キャッシュレス決済についての話題が挙がるとき、よく「日本は遅れている」と表現されます。もちろん、国によって違いはあるのですが、欧米など先進国ではちょっとした買い物をする際にもカード払いが可能だったり、「現金お断り」という先鋭的なお店があったりすることもあります。特に、スウェーデンなど北欧ではキャッシュレス決済の浸透度が高く、レストランやカフェなどでは逆に現金が使えないというお店が多くなってきています。
小銭すら不要な国も
欧米だけでなく、中国では屋台でもQRコード決済が可能なように、日本よりもキャッシュレス決済が普及している国が多いことは確かです。移動もタクシーではなく、「Uber」などの配車サービスを利用すれば現金いらずで終わってしまいます。

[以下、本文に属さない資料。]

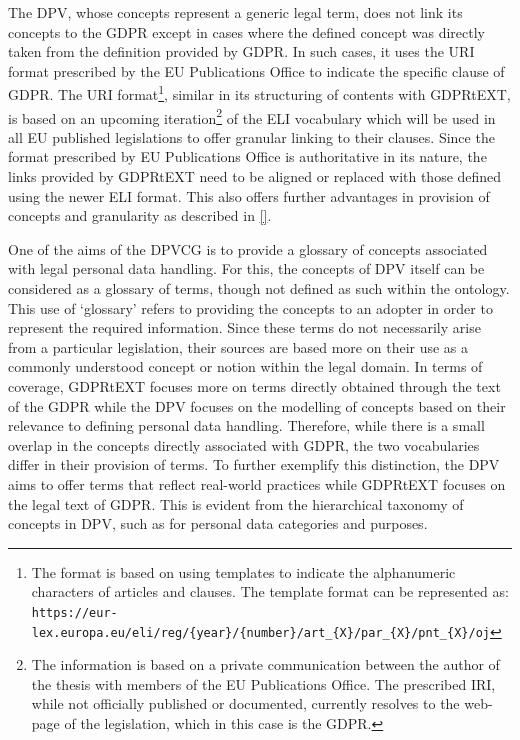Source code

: The DPV, whose concepts represent a generic legal term, does not link its concepts to the GDPR except in cases where the defined concept was directly taken from the definition provided by GDPR.
In such cases, it uses the URI format prescribed by the EU Publications Office to indicate the specific clause of GDPR. The URI format\footnote{The format is based on using templates to indicate the alphanumeric characters of articles and clauses. The template format can be represented as: \texttt{https://eur-lex.europa.eu/eli/reg/\{year\}/\{number\}/art\_\{X\}/par\_\{X\}/pnt\_\{X\}/oj}}, similar in its structuring of contents with GDPRtEXT, is based on an upcoming iteration\footnote{The information is based on a private communication between the author of the thesis with members of the EU Publications Office. The prescribed IRI, while not officially published or documented, currently resolves to the web-page of the legislation, which in this case is the GDPR.} of the ELI vocabulary which will be used in all EU published legislations to offer granular linking to their clauses.
Since the format prescribed by EU Publications Office is authoritative in its nature, the links provided by GDPRtEXT need to be aligned or replaced with those defined using the newer ELI format.
This also offers further advantages in provision of concepts and granularity as described in \autoref{}.

One of the aims of the DPVCG is to provide a glossary of concepts associated with legal personal data handling. For this, the concepts of DPV itself can be considered as a glossary of terms, though not defined as such within the ontology. This use of `glossary' refers to providing the concepts to an adopter in order to represent the required information. Since these terms do not necessarily arise from a particular legislation, their sources are based more on their use as a commonly understood concept or notion within the legal domain.
In terms of coverage, GDPRtEXT focuses more on terms directly obtained through the text of the GDPR while the DPV focuses on the modelling of concepts based on their relevance to defining personal data handling.
Therefore, while there is a small overlap in the concepts directly associated with GDPR, the two vocabularies differ in their provision of terms. To further exemplify this distinction, the DPV aims to offer terms that reflect real-world practices while GDPRtEXT focuses on the legal text of GDPR. This is evident from the hierarchical taxonomy of concepts in DPV, such as for personal data categories and purposes.

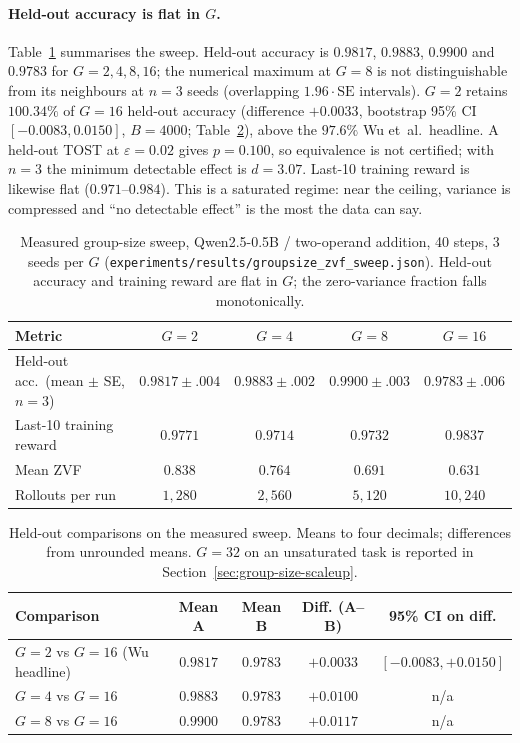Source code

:\paragraph{Held-out accuracy is flat in $G$.}
Table~\ref{tab:groupsize-summary} summarises the sweep. Held-out accuracy is
$0.9817$, $0.9883$, $0.9900$ and $0.9783$ for $G{=}2,4,8,16$; the numerical
maximum at $G{=}8$ is not distinguishable from its neighbours at $n{=}3$ seeds
(overlapping $1.96\cdot\mathrm{SE}$ intervals). $G{=}2$ retains $100.34\%$ of
$G{=}16$ held-out accuracy (difference $+0.0033$, bootstrap 95\% CI
$[-0.0083, 0.0150]$, $B{=}4000$; Table~\ref{tab:groupsize-dpo-check}), above the
$97.6\%$ Wu et~al.\ headline. A held-out TOST at $\varepsilon{=}0.02$ gives
$p{=}0.100$, so equivalence is not certified; with $n{=}3$ the minimum detectable
effect is $d{=}3.07$. Last-10 training reward is likewise flat
($0.971$--$0.984$). This is a saturated regime: near the ceiling, variance is
compressed and ``no detectable effect'' is the most the data can say.

\begin{table}[htbp]
\centering
\small
\begin{tabular}{lcccc}
\toprule
Metric & $G{=}2$ & $G{=}4$ & $G{=}8$ & $G{=}16$ \\
\midrule
Held-out acc.\ (mean $\pm$ SE, $n{=}3$) & $0.9817{\pm}.004$ & $0.9883{\pm}.002$ & $0.9900{\pm}.003$ & $0.9783{\pm}.006$ \\
Last-10 training reward & $0.9771$ & $0.9714$ & $0.9732$ & $0.9837$ \\
Mean ZVF & $0.838$ & $0.764$ & $0.691$ & $0.631$ \\
Rollouts per run & $1{,}280$ & $2{,}560$ & $5{,}120$ & $10{,}240$ \\
\bottomrule
\end{tabular}
\caption{Measured group-size sweep, Qwen2.5-0.5B / two-operand addition, 40
steps, 3 seeds per $G$
(\texttt{experiments/results/groupsize\_zvf\_sweep.json}). Held-out accuracy and
training reward are flat in $G$; the zero-variance fraction falls monotonically.}
\label{tab:groupsize-summary}
\end{table}

\begin{table}[htbp]
\centering
\small
\begin{tabular}{lcccc}
\toprule
Comparison & Mean A & Mean B & Diff. (A--B) & 95\% CI on diff. \\
\midrule
$G{=}2$ vs $G{=}16$ (Wu headline) & $0.9817$ & $0.9783$ & $+0.0033$ & $[-0.0083, +0.0150]$ \\
$G{=}4$ vs $G{=}16$               & $0.9883$ & $0.9783$ & $+0.0100$ & n/a \\
$G{=}8$ vs $G{=}16$               & $0.9900$ & $0.9783$ & $+0.0117$ & n/a \\
\bottomrule
\end{tabular}
\caption{Held-out comparisons on the measured sweep. Means to four decimals;
differences from unrounded means. $G{=}32$ on an unsaturated task is reported in
Section~\ref{sec:group-size-scaleup}.}
\label{tab:groupsize-dpo-check}
\end{table}

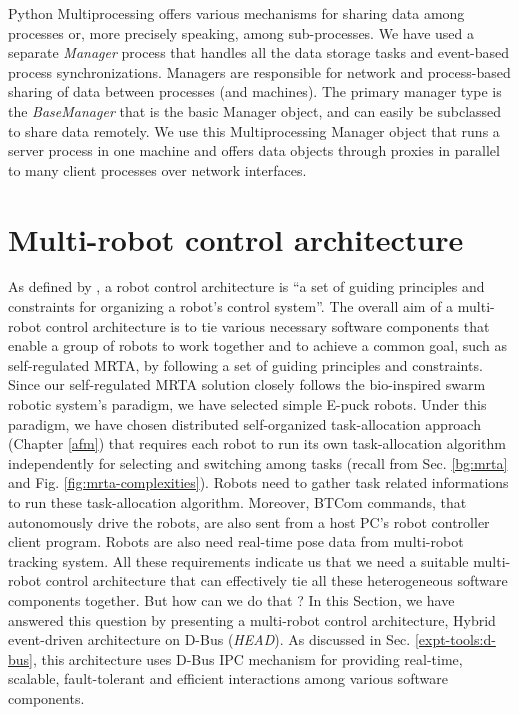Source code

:Python Multiprocessing offers various mechanisms for sharing data among processes or, more precisely speaking, among sub-processes. We have used a separate {\em Manager} process that handles all the data storage tasks and event-based process synchronizations.  Managers are responsible for network and process-based sharing of data between processes (and machines).
 The primary manager type is the {\em BaseManager} that is the basic Manager object, and can easily be subclassed to share
 data remotely.  We use this Multiprocessing Manager object that runs a server process in one machine and offers data objects through proxies in parallel to many client  processes over network interfaces.
\section{Multi-robot control architecture}
\label{expt-tools:arch}
As defined by \cite{Mataric2007}, a robot control architecture is ``a set of guiding principles and constraints for organizing a robot's control system''. The overall aim of a multi-robot control architecture is to tie various necessary software components that enable a group of robots to work together and to achieve a common goal, such as self-regulated MRTA, by following a set of guiding principles and constraints. Since our  self-regulated MRTA solution closely follows the bio-inspired swarm robotic system's paradigm, we have selected simple E-puck robots.  Under this paradigm, we have chosen distributed self-organized task-allocation approach (Chapter \ref{afm}) that requires each robot to run its own task-allocation algorithm independently for selecting and switching among tasks (recall from Sec. \ref{bg:mrta} and Fig. \ref{fig:mrta-complexities}).  Robots need to gather task related informations to run these  task-allocation algorithm. Moreover, BTCom  commands, that autonomously drive the robots, are also sent from a host PC's robot controller client program. Robots are also need real-time pose data from multi-robot tracking system. All these requirements indicate us that we need a suitable multi-robot control architecture that can effectively tie all these heterogeneous software components together.  But how can we do that ? In this Section, we have answered this question by presenting a multi-robot control architecture, Hybrid event-driven architecture on D-Bus ({\em HEAD}).  As discussed in Sec. \ref{expt-tools:d-bus}, this architecture uses D-Bus IPC mechanism for providing real-time, scalable, fault-tolerant and efficient interactions among various software components.
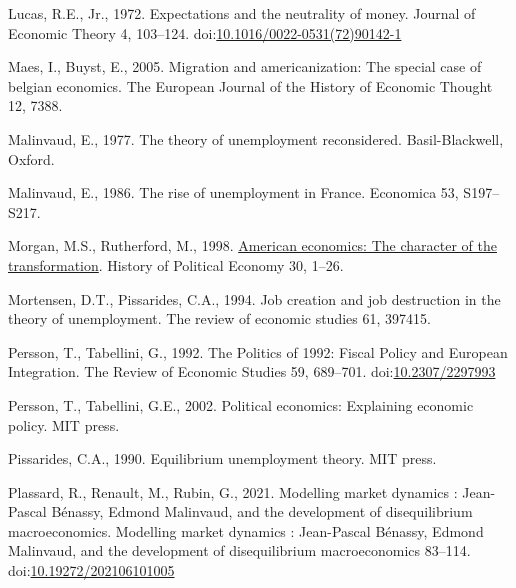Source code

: \documentclass[]{elsarticle} %
\newlength{\cslhangindent}
\newlength{\cslentryspacingunit} %
\newenvironment{CSLReferences}[2] %
 {%
  \setlength{\parindent}{0pt}
  \ifodd #1
  \let\oldpar\par
  \def\par{\hangindent=\cslhangindent\oldpar}
  \fi
  \setlength{\parskip}{#2\cslentryspacingunit}
 }%
 {}
\begin{document}
\begin{CSLReferences}{1}{0}
\leavevmode{}%
Lucas, R.E., Jr., 1972. Expectations and the neutrality of money.
Journal of Economic Theory 4, 103--124.
doi:\href{https://doi.org/10.1016/0022-0531(72)90142-1}{10.1016/0022-0531(72)90142-1}

\leavevmode{}%
Maes, I., Buyst, E., 2005. Migration and americanization: The special
case of belgian economics. The European Journal of the History of
Economic Thought 12, 7388.

\leavevmode{}%
Malinvaud, E., 1977. The theory of unemployment reconsidered.
{Basil-Blackwell}, {Oxford}.

\leavevmode{}%
Malinvaud, E., 1986. The rise of unemployment in {France}. Economica 53,
S197--S217.

\leavevmode{}%
Morgan, M.S., Rutherford, M., 1998.
\href{http://search.ebscohost.com/login.aspx?direct=true\&db=bth\&AN=7752144\&lang=fr\&site=ehost-live}{American
economics: The character of the transformation}. History of Political
Economy 30, 1--26.

\leavevmode{}%
Mortensen, D.T., Pissarides, C.A., 1994. Job creation and job
destruction in the theory of unemployment. The review of economic
studies 61, 397415.

\leavevmode{}%
Persson, T., Tabellini, G., 1992. The {Politics} of 1992: {Fiscal
Policy} and {European Integration}. The Review of Economic Studies 59,
689--701. doi:\href{https://doi.org/10.2307/2297993}{10.2307/2297993}

\leavevmode{}%
Persson, T., Tabellini, G.E., 2002. Political economics: Explaining
economic policy. {MIT press}.

\leavevmode{}%
Pissarides, C.A., 1990. Equilibrium unemployment theory. MIT press.

\leavevmode{}%
Plassard, R., Renault, M., Rubin, G., 2021. Modelling market dynamics :
{Jean-Pascal Bénassy}, {Edmond Malinvaud}, and the development of
disequilibrium macroeconomics. Modelling market dynamics : Jean-Pascal
Bénassy, Edmond Malinvaud, and the development of disequilibrium
macroeconomics 83--114.
doi:\href{https://doi.org/10.19272/202106101005}{10.19272/202106101005}


\end{CSLReferences}
\end{document}
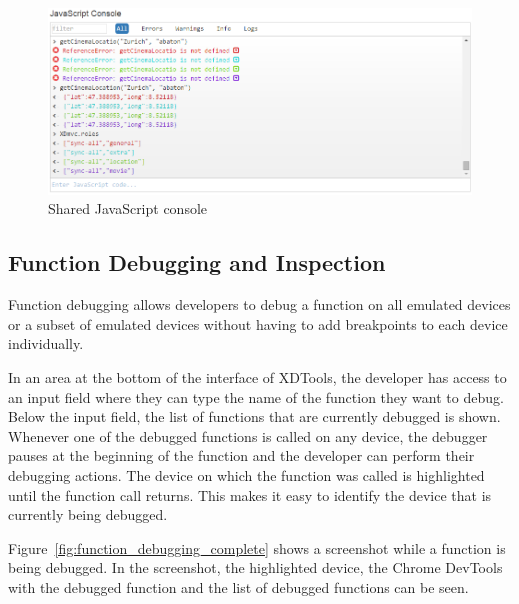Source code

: \begin{figure}[H]
  \centering
    \includegraphics[width=1.0\textwidth]{images/screenshots/js_console_2.png}
	\caption[Screenshot: JavaScript console]{Shared JavaScript console}
	\label{fig:js_console}
\end{figure}

\subsection{Function Debugging and Inspection}

Function debugging allows developers to debug a function on all emulated devices or a subset of emulated devices without having to add breakpoints to each device individually.

In an area at the bottom of the interface of XDTools, the developer has access to an input field where they can type the name of the function they want to debug.  Below the input field, the list of functions that are currently debugged is shown. Whenever one of the debugged functions is called on any device, the debugger pauses at the beginning of the function and the developer can perform their debugging actions. The device on which the function was called is highlighted until the function call returns. This makes it easy to identify the device that is currently being debugged.

Figure~\ref{fig:function_debugging_complete} shows a screenshot while a function is being debugged. In the screenshot, the highlighted device, the Chrome DevTools with the debugged function and the list of debugged functions can be seen.

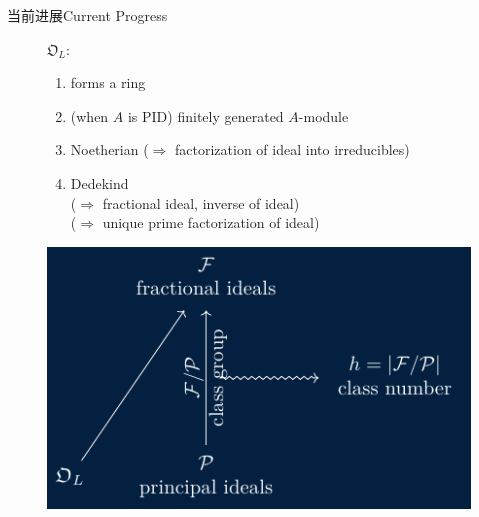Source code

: \documentclass[aspectratio=169]{beamer}
\begin{document}
    \begin{frame}{当前进展}{Current Progress}
        \begin{figure}[htpb]
        \centering
        \begin{minipage}{0.49\linewidth}
            $\mathfrak{O}_L$:
            \begin{enumerate}
            \item forms a ring
            \item (when $A$ is PID) finitely generated $A$-module
            \item Noetherian ($\Rightarrow$ factorization of ideal into irreducibles)
            \item \textcolor{rgb,255:red,214;green,214;blue,92}{Dedekind 
            \\ ($\Rightarrow$ fractional ideal, inverse of ideal)
            \\ ($\Rightarrow$ unique prime factorization of ideal)}
            \end{enumerate}
        \end{minipage}
        \hfill
        \begin{minipage}{0.49\linewidth}
        \includegraphics{dia6.pdf}
        \end{minipage}
        \end{figure}
    \end{frame}
    
\end{document}
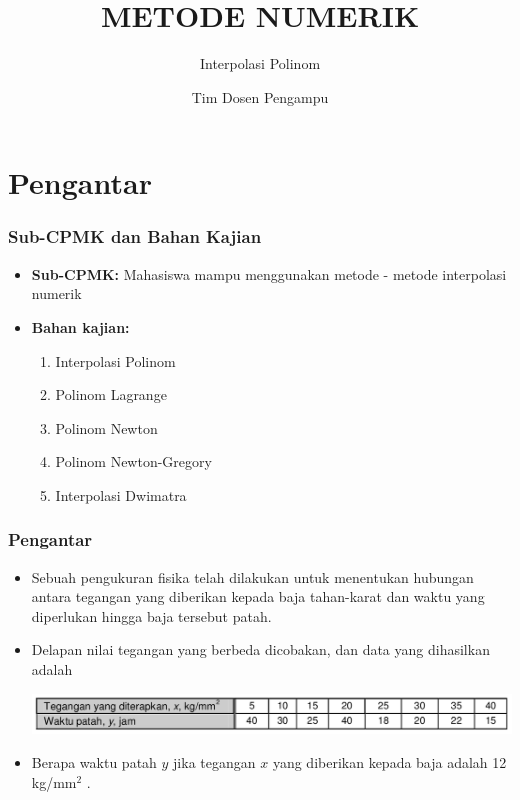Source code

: \documentclass[pdflatex,compress,mathserif]{beamer}
\title{METODE NUMERIK}
\subtitle{Interpolasi Polinom}
\author{Tim Dosen Pengampu}
\begin{document}
\maketitle

\section{Pengantar}

\begin{frame}
	\frametitle{Sub-CPMK dan Bahan Kajian}
	\begin{itemize}
		\item \textbf{Sub-CPMK:} Mahasiswa mampu menggunakan metode - metode interpolasi numerik
		\item \textbf{Bahan kajian:}
		\begin{enumerate}
			\item Interpolasi Polinom
			\item Polinom Lagrange
			\item Polinom Newton
			\item Polinom Newton-Gregory
			\item Interpolasi Dwimatra
		\end{enumerate}
	\end{itemize}
\end{frame}

\begin{frame}
	\frametitle{Pengantar}
	\begin{itemize}
		\item Sebuah pengukuran fisika telah dilakukan untuk menentukan hubungan antara tegangan yang diberikan kepada baja tahan-karat dan waktu yang diperlukan hingga baja tersebut patah.
		\item Delapan nilai tegangan yang berbeda dicobakan, dan data yang dihasilkan adalah
		\begin{center}
			\includegraphics[width=\linewidth]{img/img01}
		\end{center}
		\item Berapa waktu patah $ y $ jika tegangan $ x $ yang diberikan kepada baja adalah 12 kg/mm$ ^2 $ .
	\end{itemize}
\end{frame}
\end{document}
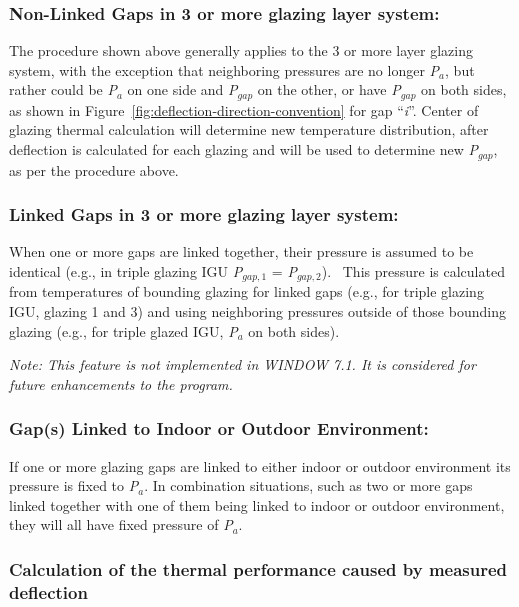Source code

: \subsubsection{Non-Linked Gaps in 3 or more glazing layer system:}\label{non-linked-gaps-in-3-or-more-glazing-layer-system}

The procedure shown above generally applies to the 3 or more layer glazing system, with the exception that neighboring pressures are no longer \emph{P\(_{a}\)}, but rather could be \emph{P\(_{a}\)} on one side and \emph{P\(_{gap}\)} on the other, or have \emph{P\(_{gap}\)} on both sides, as shown in Figure~\ref{fig:deflection-direction-convention} for gap ``\emph{i}''. Center of glazing thermal calculation will determine new temperature distribution, after deflection is calculated for each glazing and will be used to determine new \emph{P\(_{gap}\)}, as per the procedure above.

\subsubsection{Linked Gaps in 3 or more glazing layer system:}\label{linked-gaps-in-3-or-more-glazing-layer-system}

When one or more gaps are linked together, their pressure is assumed to be identical (e.g., in triple glazing IGU \emph{P\(_{gap,1}\)} = \emph{P\(_{gap,2}\)}).~ This pressure is calculated from temperatures of bounding glazing for linked gaps (e.g., for triple glazing IGU, glazing 1 and 3) and using neighboring pressures outside of those bounding glazing (e.g., for triple glazed IGU, \emph{P\(_{a}\)} on both sides).

\emph{Note: This feature is not implemented in WINDOW 7.1. It is considered for future enhancements to the program.}

\subsubsection{Gap(s) Linked to Indoor or Outdoor Environment:}\label{gaps-linked-to-indoor-or-outdoor-environment}

If one or more glazing gaps are linked to either indoor or outdoor environment its pressure is fixed to \emph{P\(_{a}\)}. In combination situations, such as two or more gaps linked together with one of them being linked to indoor or outdoor environment, they will all have fixed pressure of \emph{P\(_{a}\)}.

\subsubsection{Calculation of the thermal performance caused by measured deflection}\label{calculation-of-the-thermal-performance-caused-by-measured-deflection}

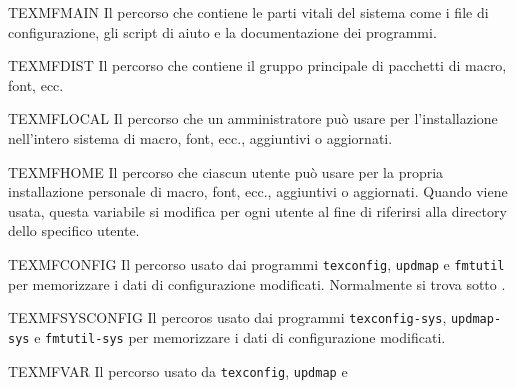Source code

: \documentclass{article}
\begin{document}
\begin{ttdescription}
\item [TEXMFMAIN] Il percorso che contiene le parti vitali del sistema
  come i file di configurazione, gli script di aiuto e la documentazione
  dei programmi.
\item [TEXMFDIST] Il percorso che contiene il gruppo principale di
  pacchetti di macro, font, ecc.
\item [TEXMFLOCAL] Il percorso che un amministratore può usare per
  l'installazione nell'intero sistema di macro, font, ecc., aggiuntivi o
  aggiornati.
\item [TEXMFHOME] Il percorso che ciascun utente può usare per la propria
  installazione personale di macro, font, ecc., aggiuntivi o aggiornati.
  Quando viene usata, questa variabile si modifica per ogni utente al fine
  di riferirsi alla directory dello specifico utente.%
\item [TEXMFCONFIG] Il percorso usato dai programmi \verb+texconfig+,
  \verb+updmap+ e \verb+fmtutil+ per memorizzare i dati di configurazione
  modificati. Normalmente si trova sotto .
\item [TEXMFSYSCONFIG] Il percoros usato dai programmi
  \verb+texconfig-sys+, \verb+updmap-sys+ e \verb+fmtutil-sys+ per
  memorizzare i dati di configurazione modificati.
\item [TEXMFVAR] Il percorso usato da \verb+texconfig+, \verb+updmap+ e

\end{ttdescription}
\end{document}
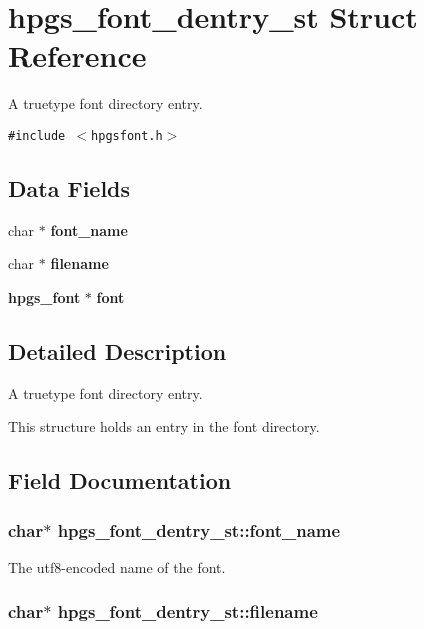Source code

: \section{hpgs\_\-font\_\-dentry\_\-st Struct Reference}
\label{structhpgs__font__dentry__st}
A truetype font directory entry.  


{\tt \#include $<$hpgsfont.h$>$}

\subsection*{Data Fields}
\begin{CompactItemize}
\item 
char $\ast$ {\bf font\_\-name}
\item 
char $\ast$ {\bf filename}
\item 
{\bf hpgs\_\-font} $\ast$ {\bf font}
\end{CompactItemize}


\subsection{Detailed Description}
A truetype font directory entry. 

This structure holds an entry in the font directory. 

\subsection{Field Documentation}
\subsubsection[font\_\-name]{\setlength{\rightskip}{0pt plus 5cm}char$\ast$ {\bf hpgs\_\-font\_\-dentry\_\-st::font\_\-name}}\label{structhpgs__font__dentry__st_bbc203a7f4c4145107e1eb90f6f8a83c}


The utf8-encoded name of the font. 
\subsubsection[filename]{\setlength{\rightskip}{0pt plus 5cm}char$\ast$ {\bf hpgs\_\-font\_\-dentry\_\-st::filename}}\label{structhpgs__font__dentry__st_d3400a323f96c389c889691b594209d7}


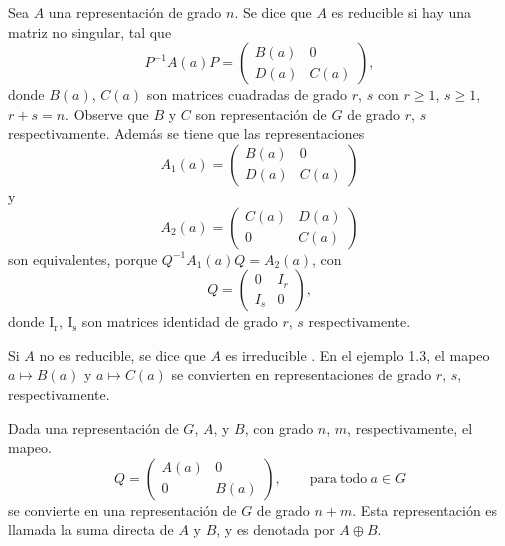 \documentclass[12pt]{book}
\theoremstyle{definition}
\newcounter{in}
\begin{document}
Sea $A$ una representación de grado $n$. Se dice que $A$ es reducible
si hay una matriz no singular, tal que
\begin{equation*}
  P^{-1}A\left(a\right)P=
  \begin{pmatrix}
    B\left(a\right) & 0 \\
    D\left(a\right) & C\left(a\right)
  \end{pmatrix}, 
\end{equation*}  
donde $B\left(a\right)$, $C\left(a\right)$ son matrices cuadradas de
grado $r$, $s$ con $r \geq 1$, $s \geq 1$, $r+s=n$. Observe que $B$ y
$C$ son representación de $G$ de grado $r$, $s$
respectivamente. Además se tiene que las representaciones
\begin{equation*}
  A_{1}\left(a\right)=
  \begin{pmatrix}
    B\left(a\right) & 0 \\
    D\left(a\right) & C\left(a\right)
  \end{pmatrix}
\end{equation*}
y
\begin{equation*} 
   A_{2}\left(a\right)=
  \begin{pmatrix}
    C\left(a\right) & D\left(a\right) \\
    0 & C\left(a\right)
  \end{pmatrix}
\end{equation*}
son equivalentes, porque
$Q^{-1}A_{1}\left(a\right)Q=A_{2}\left(a\right)$, con
\begin{equation*}
  Q=
  \begin{pmatrix}
    0 & I_{r} \\ 
    I_{s} & 0
  \end{pmatrix},
\end{equation*}
donde $ \mathrm{I_{r}}$, $ \mathrm{I_{s}}$ son matrices identidad de
grado $r$, $s$ respectivamente.

Si $A$ no es reducible, se dice que $A$ es irreducible . En el ejemplo
1.3, el mapeo $a \mapsto B\left(a\right)$ y
$a \mapsto C\left(a\right)$ se convierten en representaciones de grado
$r$, $s$, respectivamente.

Dada una representación de $G$, $A$, y $B$, con grado $n$, $m$,
respectivamente, el mapeo.
\begin{equation*}
  Q=
  \begin{pmatrix}
    A\left(a\right) & 0 \\ 
    0 & B\left(a\right)
  \end{pmatrix}, \qquad \mathrm{para\ todo\ } a \in G
\end{equation*}
se convierte en una representación de $G$ de grado $n+m$. Esta
representación es llamada la suma directa de $A$ y
$B$, y es denotada por $A \oplus B$.
\end{document}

盗難や紛失など現金をたくさん持ち運ぶことにはリスクがつきものなので、キャッシュレス決済の普及は旅行者にとって大きなメリットがあるといえます。北欧などでキャッシュレス決済が急速に浸透している理由のひとつは、お店で現金を保管する必要がなくなれば、強盗などの犯罪防止につながるためです。
では、現金を全く持って行かなくても海外旅行が成立するのでしょうか? 旅行記ブログやSNSを探すと、「現金を一切使わずに●●を旅行した」という投稿を目にすることもありますね。それこそ、「現金お断り」の北欧などであれば現金を持って行っても、出番がないまま終わってしまいそうです。
かくいう筆者も3泊5日の短期の米国滞在で一度も現金を使わなかった経験があります。カード社会の米国では、コーヒー1杯レベルの支払いもカードで済ませることが可能です。スプリットといって、レストランでの支払時に人数分のクレジットカードを出せば、簡単に割り勘ができてしまいます。結果的に、滞在中1度も現金を使う機会がなかったのですが、財布の中には過去に渡米した時の残りの米ドルが入っていました。現金を使う場面がないのと、現金を持っていないのでは、意味が大きく違います。いくらカード社会だといっても、1ドルも持たずに旅行する覚悟はまだ持てません。
欧州だと公衆トイレが有料のケースが多く、小銭を持っていないと大ピンチ!なんてこともあり得ます。公衆トイレに限らず、屋台や露店での買い物、コインロッカーやコインランドリーなど、メインの支払いほとんどがカードでできても、旅行中のちょっとした場面で現金が必要になる場面は十分想定できるので、完全キャッシュレス海外旅行の実現はもう何年か先の話になりそうです。もっとも、スウェーデンあたりのキャッシュレス先進国では、トイレの小銭すらカード払いのみというケースもあるので、他の国でも現地通貨を一切持つことなく旅行が完結する日が近い将来にやってくることは間違いないといえます。